Document images with source code:
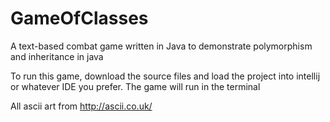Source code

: # GameOfClasses
A text-based combat game written in Java to demonstrate polymorphism and inheritance in java

To run this game, download the source files and load the project into intellij or whatever IDE you prefer. The game will run in the terminal


All ascii art from http://ascii.co.uk/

Description of the task: Return exactly the lines from the line holding "A text-based combat" to the last line of the data, with both of those lines included and nothing added.

Finished exercise:
A text-based combat game written in Java to demonstrate polymorphism and inheritance in java

To run this game, download the source files and load the project into intellij or whatever IDE you prefer. The game will run in the terminal


All ascii art from http://ascii.co.uk/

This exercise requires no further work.